22.  There was some uncertainty as to whether her partner, [“F”], will join her there.  I accept his evidence that he intends to join her once he has attended to practicalities in Melbourne, such as selling or letting his house.  I had the impression that [the mother’s] priority is to go to Darwin, even if [F] ultimately remains in Geelong.

23.  The parties seemed to agree that two visits to Melbourne each year will be feasible.  It was common ground that they will share the cost of the children’s air-fares.  [The mother] is happy for [the father] to have contact in between in Darwin.

24.  [The father] is concerned that the children will be adversely affected if they move to Darwin, away from regular and accessible contact with him.  He proposes they continue to reside with their mother, close to him in the Geelong area, and that his alternate weekend contact shall also continue.  Both parties agree that if that is the outcome, contact will be extended until Monday before school so that the parties need not see each other at change-overs.  [The father] wants contact for dinner one night in the intervening week, but that is in issue.  He also wants a restraining order presently forbidding him to go within two kilometres of the wife’s home relaxed to 200 metres, to enable him to visit the children’s school”.

  1. Her Honour then assessed the advantages and disadvantages of the competing proposals in the context of the factors set out in s 68F(2) of the Family Law Act1975 (“the Act”).

  2. As to the children’s wishes (s 68F(2)(a)), her Honour noted that while S expressed a desire to move to Darwin in her first interview with the family report writer, in the second interview she expressed her wish to live with whichever parent allows her to remain at her present school, with a preference for her mother, provided she remains in the Geelong area.  Her Honour found that S’s view must be considered in light of her age and level of maturity, and the family report writer’s observation that school for S is a neutral, conflict-free environment.

10.  With regard to the likely effect of any changes in the child’s circumstances (s 68F(2)(c)), her Honour regarded this as being “at the heart of the case”.  Her Honour accepted that moving to Darwin would affect the children’s relationship with their father but found that provided there were substantial blocks of contact in Geelong, and possibly in Darwin as well, “a close relationship, though different, can still be maintained”.

11.  Her Honour noted that in making a determination, she was required to:

“36.… [W]eigh up the likely effects on the children of a change in the contact arrangements, with the likely effects on their primary carer, and on them, if [the mother] is forced to remain in the Geelong area”.

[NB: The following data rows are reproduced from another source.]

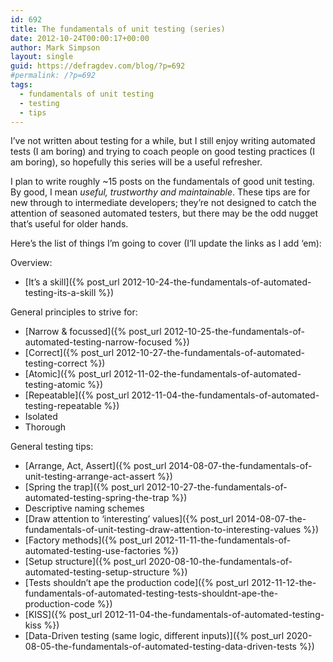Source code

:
 ```yaml
---
id: 692
title: The fundamentals of unit testing (series)
date: 2012-10-24T00:00:17+00:00
author: Mark Simpson
layout: single
guid: https://defragdev.com/blog/?p=692
#permalink: /?p=692
tags:
  - fundamentals of unit testing
  - testing
  - tips
---
```

I’ve not written about testing for a while, but I still enjoy writing automated tests (I am boring) and trying to coach people on good testing practices (I am boring), so hopefully this series will be a useful refresher.

I plan to write roughly ~15 posts on the fundamentals of good unit testing. By good, I mean _useful, trustworthy and maintainable_. These tips are for new through to intermediate developers; they’re not designed to catch the attention of seasoned automated testers, but there may be the odd nugget that’s useful for older hands.

Here’s the list of things I’m going to cover (I’ll update the links as I add ‘em):

Overview:

  * [It’s a skill]({% post_url 2012-10-24-the-fundamentals-of-automated-testing-its-a-skill %}) 

General principles to strive for:

  * [Narrow & focussed]({% post_url 2012-10-25-the-fundamentals-of-automated-testing-narrow-focused %}) 
  * [Correct]({% post_url 2012-10-27-the-fundamentals-of-automated-testing-correct %}) 
  * [Atomic]({% post_url 2012-11-02-the-fundamentals-of-automated-testing-atomic %}) 
  * [Repeatable]({% post_url 2012-11-04-the-fundamentals-of-automated-testing-repeatable %}) 
  * Isolated 
  * Thorough 

General testing tips:

  * [Arrange, Act, Assert]({% post_url 2014-08-07-the-fundamentals-of-unit-testing-arrange-act-assert %}) 
  * [Spring the trap]({% post_url 2012-10-27-the-fundamentals-of-automated-testing-spring-the-trap %}) 
  * Descriptive naming schemes 
  * [Draw attention to ‘interesting’ values]({% post_url 2014-08-07-the-fundamentals-of-unit-testing-draw-attention-to-interesting-values %})
  * [Factory methods]({% post_url 2012-11-11-the-fundamentals-of-automated-testing-use-factories %}) 
  * [Setup structure]({% post_url 2020-08-10-the-fundamentals-of-automated-testing-setup-structure %}) 
  * [Tests shouldn’t ape the production code]({% post_url 2012-11-12-the-fundamentals-of-automated-testing-tests-shouldnt-ape-the-production-code %}) 
  * [KISS]({% post_url 2012-11-04-the-fundamentals-of-automated-testing-kiss %}) 
  * [Data-Driven testing (same logic, different inputs)]({% post_url 2020-08-05-the-fundamentals-of-automated-testing-data-driven-tests %})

12.  With regard to the practical difficulty and expense of contact (s 68F(2)(d)), her Honour did not accept the father’s case that it would be financially impossible to maintain the level of contact required for an effective parenting relationship. 

13.  Her Honour addressed a number of issues in considering the capacity of each parent to provide for the needs of the children (s 68F(2)(e)).  First, her Honour noted that the father did not proceed with his residence application.  Her Honour said, “it is implicit that he accepts [the mother] has the capacity to provide properly for the children’s needs”.

14.  As to the father’s post-traumatic stress disorder, her Honour observed that “when pressed, he had to concede that it must have been very difficult for the wife living with that trauma”.  

15.  With regards to the mother’s case that she suffers an anxiety disorder as a result of her experiences during the course of the marriage, her Honour accepted the evidence of her treating doctor, Dr H, that her anxiety is genuine.  Her Honour also accepted the doctor’s evidence that her anxiety “is unlikely to be caused by her abuse as a child, but by her experiences during the marriage”.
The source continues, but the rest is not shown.